We expected to replicate the previous finding that, after short retention interval, list-1 forgetting is absent in item recognition. On the basis of the proposal that selective rehearsal becomes particularly important with a longer retention interval, this variant of selective rehearsal predicts that list-1 forgetting emerges after a longer delay. Because no forgetting is expected after short delay in this experiment, the experiment can not serve as a direct test of the inhibition account. This holds while the inhibition account would clearly be challenged if the forgetting was found to be absent after short delay but to be present after long delay.

Method

Participants

An a priori sensitivity analysis conducted with G*Power (Faul et al., 2007) for between-subjects ANOVAs suggested that a sample of 312 participants would be sufficient to detect small to medium-sized interaction effects of f = .18 (with alpha = .05 and 1 − beta = .80). Inspection of an X-Y plot (with detectable effect sizes on the y-axis and sample size on the x-axis) further showed that high increases in sample size would be necessary to be able to detect even smaller effect sizes (e.g., a sample size of roughly 500 subjects would have been necessary to detect effects of f = .14). We therefore decided to recruit 312 students at Regensburg University for the experiment (266 female, 45 male, one other), with 52 participants in each of six experimental conditions. Subjects were tested individually. All participants were fluent in German and received a small monetary reward or partial course credit for participating.

Material

There were two sets of materials, each including two lists of items. Each list consisted of 30 unrelated German nouns taken from the CELEX database (Duyck et al., 2004). For each participant, one set of materials was presented during study; the other set served as lures on the final recognition test. Across participants, each set was equally often used as study and distractor material. In addition, within sets, lists were also equally often used as list 1 and list 2.

Design

The experiment had a 2 × 3 between-subjects design with the factors of cue (remember, forget) and delay (30 s, 20 min, 24 h). After studying list 1 and before studying list 2, participants were instructed to either remember or forget list 1. The final recognition test was carried out after 30 s, after a 20-min interval filled with unrelated cognitive tasks, or in a second experimental session after 24 h.

Procedure

Study phase. Participants were presented with word lists and asked to memorize as many items as possible. All list items were presented individually and in random order for 2 s on a computer screen. Immediately after list-1 presentation, participants were cued to remember or to forget this list. In the forget-cue condition, a computer crash was simulated and subjects were asked to try to forget the list, pretending that they were accidentally presented with a wrong list, which would not be tested later. They were asked to forget the list and to memorize the following list instead, which supposedly was the correct one. Delivering this cover story took roughly 60 s. To keep timing across cue conditions constant, participants in the remember condition were asked to count backwards in steps of two for 60 s, and then were asked to memorize list 2 in addition to list 1. List 2 was then presented in the same manner as list 1.

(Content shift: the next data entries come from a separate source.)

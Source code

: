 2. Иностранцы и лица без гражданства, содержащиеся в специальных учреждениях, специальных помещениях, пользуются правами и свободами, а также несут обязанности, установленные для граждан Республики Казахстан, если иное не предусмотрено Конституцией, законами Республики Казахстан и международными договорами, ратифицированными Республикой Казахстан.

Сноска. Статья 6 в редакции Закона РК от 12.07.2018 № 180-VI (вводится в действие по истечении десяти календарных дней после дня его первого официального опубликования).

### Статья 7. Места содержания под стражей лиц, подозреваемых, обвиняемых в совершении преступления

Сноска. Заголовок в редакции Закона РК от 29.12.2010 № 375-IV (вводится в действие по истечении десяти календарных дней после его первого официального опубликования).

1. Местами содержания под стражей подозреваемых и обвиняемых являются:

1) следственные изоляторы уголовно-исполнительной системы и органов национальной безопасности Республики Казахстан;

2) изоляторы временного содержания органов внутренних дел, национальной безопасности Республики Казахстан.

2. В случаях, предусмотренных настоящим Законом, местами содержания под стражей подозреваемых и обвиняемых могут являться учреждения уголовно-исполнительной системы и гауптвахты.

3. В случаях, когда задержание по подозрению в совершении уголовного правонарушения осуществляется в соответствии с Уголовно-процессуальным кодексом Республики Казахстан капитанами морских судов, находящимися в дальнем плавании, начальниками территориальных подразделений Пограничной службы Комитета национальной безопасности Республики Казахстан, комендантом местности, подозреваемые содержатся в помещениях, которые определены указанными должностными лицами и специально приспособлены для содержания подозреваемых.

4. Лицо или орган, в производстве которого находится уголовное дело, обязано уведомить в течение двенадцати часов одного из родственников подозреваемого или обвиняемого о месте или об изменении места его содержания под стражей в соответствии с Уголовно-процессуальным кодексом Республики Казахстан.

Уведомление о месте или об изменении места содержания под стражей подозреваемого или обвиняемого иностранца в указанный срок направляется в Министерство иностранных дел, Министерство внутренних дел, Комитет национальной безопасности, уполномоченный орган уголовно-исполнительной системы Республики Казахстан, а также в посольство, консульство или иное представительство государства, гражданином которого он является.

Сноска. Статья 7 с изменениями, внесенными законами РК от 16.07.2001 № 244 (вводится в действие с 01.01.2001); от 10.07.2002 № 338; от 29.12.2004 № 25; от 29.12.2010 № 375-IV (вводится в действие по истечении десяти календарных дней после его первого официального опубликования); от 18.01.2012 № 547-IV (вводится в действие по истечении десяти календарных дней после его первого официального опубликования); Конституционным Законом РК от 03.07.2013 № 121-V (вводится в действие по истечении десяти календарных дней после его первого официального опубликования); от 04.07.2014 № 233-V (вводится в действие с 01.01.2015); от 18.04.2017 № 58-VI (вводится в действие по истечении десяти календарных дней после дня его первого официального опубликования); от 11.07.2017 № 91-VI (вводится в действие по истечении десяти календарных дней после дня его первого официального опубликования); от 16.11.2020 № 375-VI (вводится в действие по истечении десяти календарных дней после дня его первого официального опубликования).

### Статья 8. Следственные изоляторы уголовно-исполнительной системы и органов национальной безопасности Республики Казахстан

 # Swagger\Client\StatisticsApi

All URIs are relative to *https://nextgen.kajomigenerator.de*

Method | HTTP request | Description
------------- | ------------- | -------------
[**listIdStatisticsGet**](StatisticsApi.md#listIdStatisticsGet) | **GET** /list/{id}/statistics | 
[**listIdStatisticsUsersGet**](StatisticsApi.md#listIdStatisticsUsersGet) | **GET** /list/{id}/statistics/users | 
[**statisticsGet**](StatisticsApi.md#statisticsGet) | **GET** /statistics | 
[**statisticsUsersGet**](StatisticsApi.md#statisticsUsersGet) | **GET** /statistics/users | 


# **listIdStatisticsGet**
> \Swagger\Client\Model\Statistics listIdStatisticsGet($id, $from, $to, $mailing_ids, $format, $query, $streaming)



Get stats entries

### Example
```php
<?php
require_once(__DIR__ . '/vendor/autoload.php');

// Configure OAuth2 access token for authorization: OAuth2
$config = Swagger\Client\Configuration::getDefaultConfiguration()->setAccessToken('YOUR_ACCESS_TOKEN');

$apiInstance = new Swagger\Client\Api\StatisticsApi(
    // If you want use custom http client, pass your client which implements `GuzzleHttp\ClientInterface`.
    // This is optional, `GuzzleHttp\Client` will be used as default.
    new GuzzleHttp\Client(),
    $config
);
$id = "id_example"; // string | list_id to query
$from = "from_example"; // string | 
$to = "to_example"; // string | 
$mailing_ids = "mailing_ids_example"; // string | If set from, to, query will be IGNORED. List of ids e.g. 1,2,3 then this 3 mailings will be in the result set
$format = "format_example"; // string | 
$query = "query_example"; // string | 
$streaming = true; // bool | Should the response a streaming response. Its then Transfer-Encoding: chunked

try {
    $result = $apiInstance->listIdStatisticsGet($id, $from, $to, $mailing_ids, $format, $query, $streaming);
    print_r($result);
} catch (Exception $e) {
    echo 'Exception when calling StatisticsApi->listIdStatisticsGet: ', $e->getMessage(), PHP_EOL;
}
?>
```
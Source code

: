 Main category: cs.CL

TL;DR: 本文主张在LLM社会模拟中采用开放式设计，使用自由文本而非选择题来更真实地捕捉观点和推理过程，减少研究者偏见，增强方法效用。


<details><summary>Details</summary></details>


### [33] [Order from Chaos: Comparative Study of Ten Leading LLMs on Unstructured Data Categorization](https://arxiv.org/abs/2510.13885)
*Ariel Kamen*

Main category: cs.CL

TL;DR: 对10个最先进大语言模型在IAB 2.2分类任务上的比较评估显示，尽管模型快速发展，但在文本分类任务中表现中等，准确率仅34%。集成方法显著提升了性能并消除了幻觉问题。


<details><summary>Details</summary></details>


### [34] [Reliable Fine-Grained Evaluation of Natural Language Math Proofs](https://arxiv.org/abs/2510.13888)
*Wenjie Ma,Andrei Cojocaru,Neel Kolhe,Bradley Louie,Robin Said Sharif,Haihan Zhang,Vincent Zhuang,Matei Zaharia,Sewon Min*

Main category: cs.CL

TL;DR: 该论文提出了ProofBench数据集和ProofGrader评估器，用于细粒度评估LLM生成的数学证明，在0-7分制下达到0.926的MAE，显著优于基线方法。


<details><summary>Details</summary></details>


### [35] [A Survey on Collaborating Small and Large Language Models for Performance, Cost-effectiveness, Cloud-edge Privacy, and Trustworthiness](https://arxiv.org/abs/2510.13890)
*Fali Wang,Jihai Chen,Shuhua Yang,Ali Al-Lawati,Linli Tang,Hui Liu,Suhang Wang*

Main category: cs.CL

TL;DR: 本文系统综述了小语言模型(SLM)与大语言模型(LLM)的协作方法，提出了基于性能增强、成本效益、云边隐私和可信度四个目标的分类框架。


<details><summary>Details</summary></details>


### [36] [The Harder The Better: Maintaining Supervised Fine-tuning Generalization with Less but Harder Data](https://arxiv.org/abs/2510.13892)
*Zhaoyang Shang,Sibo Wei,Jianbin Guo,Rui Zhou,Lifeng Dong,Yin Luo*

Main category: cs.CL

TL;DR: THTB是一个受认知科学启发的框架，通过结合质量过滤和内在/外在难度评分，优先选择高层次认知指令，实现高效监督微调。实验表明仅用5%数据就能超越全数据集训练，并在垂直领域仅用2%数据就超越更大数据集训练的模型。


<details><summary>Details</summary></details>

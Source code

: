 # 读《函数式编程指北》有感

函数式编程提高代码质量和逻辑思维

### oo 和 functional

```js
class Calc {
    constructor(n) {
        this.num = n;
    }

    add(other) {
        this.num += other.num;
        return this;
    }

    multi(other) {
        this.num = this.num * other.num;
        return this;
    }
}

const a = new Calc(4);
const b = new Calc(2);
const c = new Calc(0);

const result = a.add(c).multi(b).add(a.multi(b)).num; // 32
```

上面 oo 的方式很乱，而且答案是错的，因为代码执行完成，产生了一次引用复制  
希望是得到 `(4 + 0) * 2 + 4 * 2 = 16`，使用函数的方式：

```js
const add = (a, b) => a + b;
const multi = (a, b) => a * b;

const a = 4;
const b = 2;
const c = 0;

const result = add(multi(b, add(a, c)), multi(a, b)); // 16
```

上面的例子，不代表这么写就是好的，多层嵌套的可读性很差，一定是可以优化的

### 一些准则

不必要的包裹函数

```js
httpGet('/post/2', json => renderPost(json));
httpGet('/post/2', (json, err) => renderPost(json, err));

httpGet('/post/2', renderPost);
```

After study of list 2, all participants counted backwards for 30 s. Participants in the short delay condition immediately moved on to the final recognition test. In the long delay conditions, the test was carried out after 20 min or after 24 h. The 20-min delay was filled with unrelated cognitive tasks, including the connect-the-numbers test (Oswald & Roth, 1987), the d2 test of attention (Brickenkamp & Zillmer, 1998), and moral dilemmas (Greene et al., 2004). In the 24-h delay condition, as a brief distraction, participants also worked on the connect-the-numbers test for roughly 5 min, but then left the lab. They were given no specific instructions on what to do during the delay, but were asked to return for a second session the next day, after 24 h. They then took the same recognition test as the other participants.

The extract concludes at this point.